● Work task: Below are the records; give again exactly the lines from the one containing "- exemplifies the use of global errors" through the one containing "Launch this command", leaving out pictures.
The data START
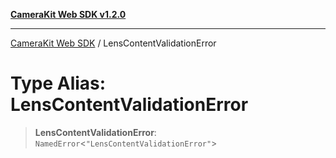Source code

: [**CameraKit Web SDK v1.2.0**](../README.md)

***

[CameraKit Web SDK](../globals.md) / LensContentValidationError

# Type Alias: LensContentValidationError

> **LensContentValidationError**: `NamedError`\<`"LensContentValidationError"`\>

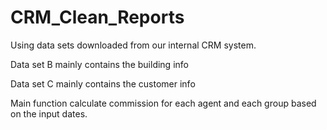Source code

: # CRM_Clean_Reports

Using data sets downloaded from our internal CRM system.

Data set B mainly contains the building info

Data set C mainly contains the customer info

Main function calculate commission for each agent and each group based on the input dates.
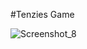 #Tenzies Game

![Screenshot_8](https://github.com/cyber-ula/tenzies-game/assets/86830748/102b8e25-7889-4f1a-8d9e-8462365b4ba4)
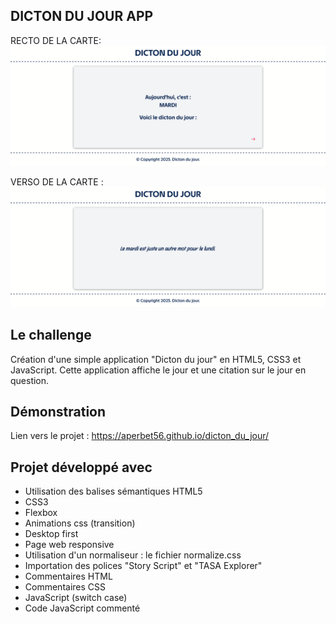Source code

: ## DICTON DU JOUR APP

RECTO DE LA CARTE:
![Design preview for the dicton du jour projet](./img/banner-1.png)

VERSO DE LA CARTE :
![Design preview for the dicton du jour projet](./img/banner-2.png)

## Le challenge

Création d'une simple application "Dicton du jour" en HTML5, CSS3 et JavaScript.
Cette application affiche le jour et une citation sur le jour en question.

## Démonstration

Lien vers le projet : https://aperbet56.github.io/dicton_du_jour/

## Projet développé avec

- Utilisation des balises sémantiques HTML5
- CSS3
- Flexbox
- Animations css (transition)
- Desktop first
- Page web responsive
- Utilisation d'un normaliseur : le fichier normalize.css
- Importation des polices "Story Script" et "TASA Explorer"
- Commentaires HTML
- Commentaires CSS
- JavaScript (switch case)
- Code JavaScript commenté
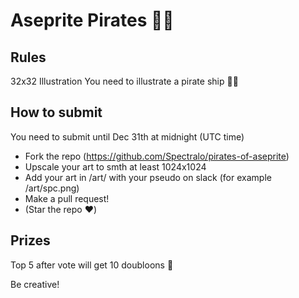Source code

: # Aseprite Pirates :pirate_flag:

## Rules

32x32 Illustration
You need to illustrate a pirate ship :pirate_flag:

## How to submit

You need to submit until Dec 31th at midnight (UTC time) 
- Fork the repo (<https://github.com/Spectralo/pirates-of-aseprite>) 
- Upscale your art to smth at least 1024x1024 
- Add your art in /art/ with your pseudo on slack (for example /art/spc.png) 
- Make a pull request!
- (Star the repo ❤️)

## Prizes

Top 5 after vote will get 10 doubloons :parrot:

Be creative!
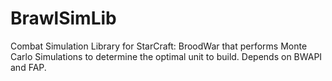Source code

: # BrawlSimLib

Combat Simulation Library for StarCraft: BroodWar that performs Monte Carlo Simulations to determine the optimal unit to build. Depends on BWAPI and FAP.
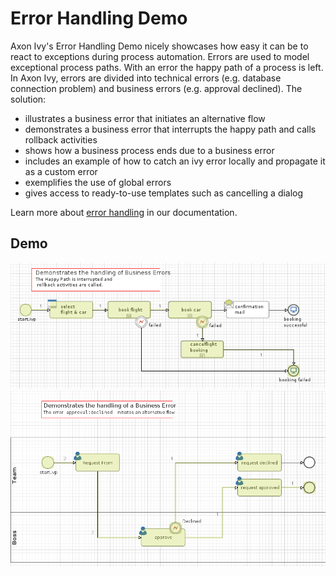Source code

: # Error Handling Demo
Axon Ivy's Error Handling Demo nicely showcases how easy it can be to react to
exceptions during process automation. Errors are used to model exceptional
process paths. With an error the happy path of a process is left. In Axon Ivy,
errors are divided into technical errors (e.g. database connection problem) and
business errors (e.g. approval declined). The solution:
 
- illustrates a business error that initiates an alternative flow
- demonstrates a business error that interrupts the happy path and calls
  rollback activities
- shows how a business process ends due to a business error
- includes an example of how to catch an ivy error locally and propagate it as a
  custom error
- exemplifies the use of global errors
- gives access to ready-to-use templates such as cancelling a dialog

Learn more about [error handling](https://developer.axonivy.com/doc/9/concepts/error-handling.html) in our documentation.

## Demo

![Flight Cancelation](screen1.png "Flight Cancelation")
![Business Error](screen2.png "Business Error")

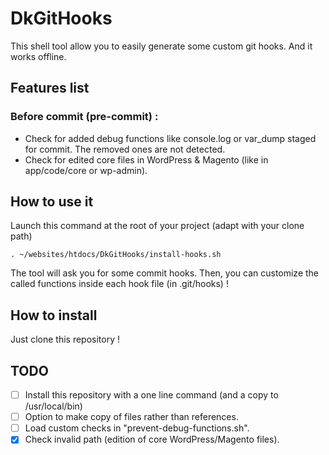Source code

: # DkGitHooks

This shell tool allow you to easily generate some custom git hooks. And it works offline.

## Features list

### Before commit (pre-commit) :

- Check for added debug functions like console.log or var_dump staged for commit. The removed ones are not detected.
- Check for edited core files in WordPress & Magento (like in app/code/core or wp-admin).

## How to use it

Launch this command at the root of your project (adapt with your clone path)

`. ~/websites/htdocs/DkGitHooks/install-hooks.sh`

The tool will ask you for some commit hooks. Then, you can customize the called functions inside each hook file (in .git/hooks) !

## How to install

Just clone this repository !

## TODO

- [ ] Install this repository with a one line command (and a copy to /usr/local/bin)
- [ ] Option to make copy of files rather than references.
- [ ] Load custom checks in "prevent-debug-functions.sh".
- [x] Check invalid path (edition of core WordPress/Magento files).
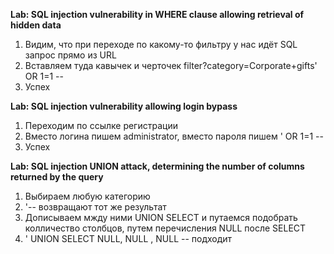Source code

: 
<b>Lab: SQL injection vulnerability in WHERE clause allowing retrieval of hidden data</b>
  1. Видим, что при переходе по какому-то фильтру у нас идёт SQL запрос прямо из URL
  2. Вставляем туда кавычек и черточек filter?category=Corporate+gifts' OR 1=1 --
  3. Успех
  
<b>Lab: SQL injection vulnerability allowing login bypass</b>
  1. Переходим по ссылке регистрации
  2. Вместо логина пишем administrator, вместо пароля пишем ' OR 1=1 --
  3. Успех

<b>Lab: SQL injection UNION attack, determining the number of columns returned by the query</b>
  1. Выбираем любую категорию
  2. '-- возвращают тот же результат
  3. Дописываем мжду ними UNION SELECT и путаемся подобрать колличество столбцов, путем перечисления NULL после SELECT
  4. ' UNION SELECT NULL, NULL , NULL -- подходит 

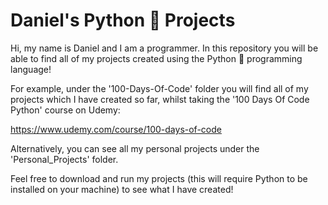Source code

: # Daniel's Python 🐍 Projects
Hi, my name is Daniel and I am a programmer. In this repository you will be able to find all of my projects created using the Python 🐍 programming language!

For example, under the '100-Days-Of-Code' folder you will find all of my projects which I have created so far, whilst taking the '100 Days Of Code Python' course on Udemy:

https://www.udemy.com/course/100-days-of-code

Alternatively, you can see all my personal projects under the 'Personal_Projects' folder.

Feel free to download and run my projects (this will require Python to be installed on your machine) to see what I have created!
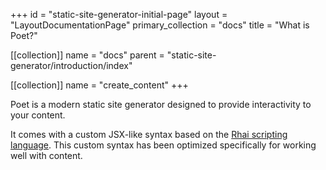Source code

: +++
id = "static-site-generator-initial-page"
layout = "LayoutDocumentationPage"
primary_collection = "docs"
title = "What is Poet?"

[[collection]]
name = "docs"
parent = "static-site-generator/introduction/index"

[[collection]]
name = "create_content"
+++

Poet is a modern static site generator designed to provide interactivity to your content. 

It comes with a custom JSX-like syntax based on the [Rhai scripting language](https://rhai.rs/). This custom syntax has been optimized specifically for working well with content.

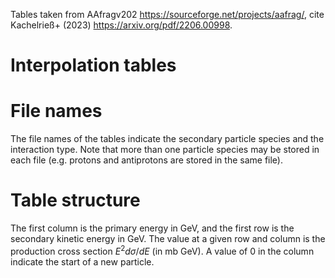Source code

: Tables taken from AAfragv202 https://sourceforge.net/projects/aafrag/,
cite Kachelrieß+ (2023) https://arxiv.org/pdf/2206.00998.

# Interpolation tables

# File names
The file names of the tables indicate the secondary particle species and the interaction type. Note that more than one particle species may be stored in each file (e.g. protons and antiprotons are stored in the same file).

# Table structure
The first column is the primary energy in GeV, and the first row is the secondary kinetic energy in GeV. The value at a given row and column is the production cross section $E^2d\sigma/dE$ (in mb GeV). A value of 0 in the column indicate the start of a new particle.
The data END
● Response to the task:
- exemplifies the use of global errors
- gives access to ready-to-use templates such as cancelling a dialog

Learn more about [error handling](https://developer.axonivy.com/doc/9/concepts/error-handling.html) in our documentation.

## Demo

![Flight Cancelation](screen1.png "Flight Cancelation")
![Business Error](screen2.png "Business Error")

Source code

: # DkGitHooks

This shell tool allow you to easily generate some custom git hooks. And it works offline.

## Features list

### Before commit (pre-commit) :

- Check for added debug functions like console.log or var_dump staged for commit. The removed ones are not detected.
- Check for edited core files in WordPress & Magento (like in app/code/core or wp-admin).

## How to use it

Launch this command at the root of your project (adapt with your clone path)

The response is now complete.